## Exercise requirements
Please show every line in the entries below that includes the word "interface".

#### Exercise input

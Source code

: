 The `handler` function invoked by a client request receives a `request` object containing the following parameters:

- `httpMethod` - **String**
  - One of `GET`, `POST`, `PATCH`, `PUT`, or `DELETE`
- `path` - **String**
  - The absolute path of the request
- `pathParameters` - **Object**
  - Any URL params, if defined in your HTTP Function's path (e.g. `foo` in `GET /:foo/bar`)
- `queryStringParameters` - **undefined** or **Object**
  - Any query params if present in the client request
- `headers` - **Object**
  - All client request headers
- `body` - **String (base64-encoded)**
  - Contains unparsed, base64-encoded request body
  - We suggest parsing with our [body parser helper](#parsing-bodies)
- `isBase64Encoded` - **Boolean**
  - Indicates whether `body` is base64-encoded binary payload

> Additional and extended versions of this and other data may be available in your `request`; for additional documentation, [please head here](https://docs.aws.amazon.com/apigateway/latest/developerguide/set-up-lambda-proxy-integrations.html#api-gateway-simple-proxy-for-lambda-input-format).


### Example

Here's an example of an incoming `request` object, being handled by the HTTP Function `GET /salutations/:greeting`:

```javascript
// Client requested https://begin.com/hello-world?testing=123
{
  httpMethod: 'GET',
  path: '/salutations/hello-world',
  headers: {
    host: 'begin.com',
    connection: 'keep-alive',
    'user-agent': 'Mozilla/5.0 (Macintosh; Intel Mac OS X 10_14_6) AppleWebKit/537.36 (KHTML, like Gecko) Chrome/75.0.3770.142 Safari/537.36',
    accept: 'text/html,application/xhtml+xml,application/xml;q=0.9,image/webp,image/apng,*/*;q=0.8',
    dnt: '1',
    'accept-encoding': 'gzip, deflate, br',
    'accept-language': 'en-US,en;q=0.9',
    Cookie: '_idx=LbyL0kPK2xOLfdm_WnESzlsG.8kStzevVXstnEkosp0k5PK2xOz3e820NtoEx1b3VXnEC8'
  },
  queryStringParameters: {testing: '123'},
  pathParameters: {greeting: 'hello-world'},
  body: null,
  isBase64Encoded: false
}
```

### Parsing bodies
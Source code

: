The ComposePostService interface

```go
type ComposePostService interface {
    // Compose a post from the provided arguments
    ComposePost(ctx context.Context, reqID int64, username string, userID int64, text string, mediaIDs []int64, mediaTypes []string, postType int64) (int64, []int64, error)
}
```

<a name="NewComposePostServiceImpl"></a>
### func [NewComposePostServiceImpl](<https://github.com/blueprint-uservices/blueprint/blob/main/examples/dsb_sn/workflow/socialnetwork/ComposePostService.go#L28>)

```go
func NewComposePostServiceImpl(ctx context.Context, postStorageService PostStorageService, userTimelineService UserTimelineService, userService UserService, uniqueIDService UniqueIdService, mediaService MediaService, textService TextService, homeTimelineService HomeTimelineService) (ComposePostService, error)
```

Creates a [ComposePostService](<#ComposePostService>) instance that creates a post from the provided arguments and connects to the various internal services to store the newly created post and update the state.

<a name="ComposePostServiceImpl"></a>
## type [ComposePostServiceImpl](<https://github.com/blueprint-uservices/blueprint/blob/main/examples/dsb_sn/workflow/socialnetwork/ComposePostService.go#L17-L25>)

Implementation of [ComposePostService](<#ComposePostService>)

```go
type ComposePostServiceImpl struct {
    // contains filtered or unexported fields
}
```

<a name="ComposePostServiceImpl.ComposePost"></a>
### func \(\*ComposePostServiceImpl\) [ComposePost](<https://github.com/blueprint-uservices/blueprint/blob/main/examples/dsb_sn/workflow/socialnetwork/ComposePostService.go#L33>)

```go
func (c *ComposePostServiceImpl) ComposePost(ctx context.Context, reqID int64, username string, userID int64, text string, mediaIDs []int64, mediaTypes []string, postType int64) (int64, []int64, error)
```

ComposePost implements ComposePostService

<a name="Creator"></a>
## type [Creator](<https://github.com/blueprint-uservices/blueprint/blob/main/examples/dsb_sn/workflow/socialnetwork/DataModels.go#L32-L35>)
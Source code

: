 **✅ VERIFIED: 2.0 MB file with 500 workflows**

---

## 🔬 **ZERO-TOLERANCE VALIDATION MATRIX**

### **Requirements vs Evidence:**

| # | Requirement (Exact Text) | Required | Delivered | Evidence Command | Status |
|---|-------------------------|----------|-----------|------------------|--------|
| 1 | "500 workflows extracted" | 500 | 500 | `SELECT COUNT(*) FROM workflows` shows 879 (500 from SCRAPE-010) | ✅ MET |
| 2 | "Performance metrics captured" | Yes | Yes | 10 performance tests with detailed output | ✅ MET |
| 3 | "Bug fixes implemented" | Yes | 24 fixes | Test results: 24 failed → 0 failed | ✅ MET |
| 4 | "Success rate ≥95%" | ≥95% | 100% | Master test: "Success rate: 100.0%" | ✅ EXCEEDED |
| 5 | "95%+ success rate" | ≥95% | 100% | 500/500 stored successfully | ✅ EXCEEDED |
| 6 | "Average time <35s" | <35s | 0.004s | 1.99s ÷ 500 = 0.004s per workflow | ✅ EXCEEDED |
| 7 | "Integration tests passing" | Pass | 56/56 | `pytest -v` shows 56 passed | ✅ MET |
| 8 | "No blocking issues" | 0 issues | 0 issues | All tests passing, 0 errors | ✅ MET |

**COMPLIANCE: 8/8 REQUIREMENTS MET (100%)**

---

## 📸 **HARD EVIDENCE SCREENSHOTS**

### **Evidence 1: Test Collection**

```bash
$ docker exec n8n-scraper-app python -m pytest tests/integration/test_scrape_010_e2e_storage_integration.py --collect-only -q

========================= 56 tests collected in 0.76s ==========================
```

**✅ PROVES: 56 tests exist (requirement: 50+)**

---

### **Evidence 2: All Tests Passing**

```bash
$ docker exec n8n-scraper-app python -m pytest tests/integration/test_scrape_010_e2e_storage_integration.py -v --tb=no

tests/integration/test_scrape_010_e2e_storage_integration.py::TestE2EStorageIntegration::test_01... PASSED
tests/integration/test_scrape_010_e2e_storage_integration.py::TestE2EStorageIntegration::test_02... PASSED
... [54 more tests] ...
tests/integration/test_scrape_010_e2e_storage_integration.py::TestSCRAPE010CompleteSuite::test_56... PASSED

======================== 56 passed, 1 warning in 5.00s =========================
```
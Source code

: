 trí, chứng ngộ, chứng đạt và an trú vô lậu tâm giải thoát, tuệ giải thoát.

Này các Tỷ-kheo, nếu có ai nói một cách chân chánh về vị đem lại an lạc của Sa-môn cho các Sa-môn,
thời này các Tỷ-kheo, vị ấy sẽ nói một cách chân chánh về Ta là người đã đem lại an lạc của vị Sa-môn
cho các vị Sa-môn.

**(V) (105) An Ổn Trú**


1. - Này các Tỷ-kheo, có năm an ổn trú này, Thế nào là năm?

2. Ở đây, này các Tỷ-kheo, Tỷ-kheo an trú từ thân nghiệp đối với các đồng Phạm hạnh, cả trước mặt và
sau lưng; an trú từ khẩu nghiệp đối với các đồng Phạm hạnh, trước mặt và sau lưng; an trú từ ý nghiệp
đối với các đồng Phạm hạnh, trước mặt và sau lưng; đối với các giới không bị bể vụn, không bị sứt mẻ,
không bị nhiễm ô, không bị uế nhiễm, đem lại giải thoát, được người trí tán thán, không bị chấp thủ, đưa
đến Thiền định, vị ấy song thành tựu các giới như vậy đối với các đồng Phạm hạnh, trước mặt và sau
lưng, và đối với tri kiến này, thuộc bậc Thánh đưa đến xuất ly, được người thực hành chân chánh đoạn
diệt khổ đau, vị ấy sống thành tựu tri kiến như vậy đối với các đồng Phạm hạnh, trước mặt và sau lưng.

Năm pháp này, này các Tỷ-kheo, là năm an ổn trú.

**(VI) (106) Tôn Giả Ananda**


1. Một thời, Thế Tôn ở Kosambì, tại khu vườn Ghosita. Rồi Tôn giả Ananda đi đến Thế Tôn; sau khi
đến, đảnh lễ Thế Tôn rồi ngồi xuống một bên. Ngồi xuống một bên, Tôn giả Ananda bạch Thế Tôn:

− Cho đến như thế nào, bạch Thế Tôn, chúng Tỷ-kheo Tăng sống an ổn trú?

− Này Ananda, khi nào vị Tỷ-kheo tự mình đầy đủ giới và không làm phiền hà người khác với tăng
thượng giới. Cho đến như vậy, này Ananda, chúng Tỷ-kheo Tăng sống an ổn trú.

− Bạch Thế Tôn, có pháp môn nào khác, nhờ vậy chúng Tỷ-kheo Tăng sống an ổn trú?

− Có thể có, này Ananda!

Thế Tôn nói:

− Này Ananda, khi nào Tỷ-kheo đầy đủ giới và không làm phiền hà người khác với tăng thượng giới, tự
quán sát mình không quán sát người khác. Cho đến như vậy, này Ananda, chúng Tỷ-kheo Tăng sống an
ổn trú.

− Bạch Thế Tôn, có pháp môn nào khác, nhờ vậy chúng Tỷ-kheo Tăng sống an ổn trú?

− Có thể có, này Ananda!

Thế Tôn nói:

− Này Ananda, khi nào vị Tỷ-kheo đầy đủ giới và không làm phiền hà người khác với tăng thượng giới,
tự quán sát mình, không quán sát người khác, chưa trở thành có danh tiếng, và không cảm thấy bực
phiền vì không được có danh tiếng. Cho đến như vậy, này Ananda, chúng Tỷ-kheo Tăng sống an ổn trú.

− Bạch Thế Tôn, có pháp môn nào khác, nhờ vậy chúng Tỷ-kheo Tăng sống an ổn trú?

########

## Final answer
:The ComposePostService interface
type ComposePostService interface {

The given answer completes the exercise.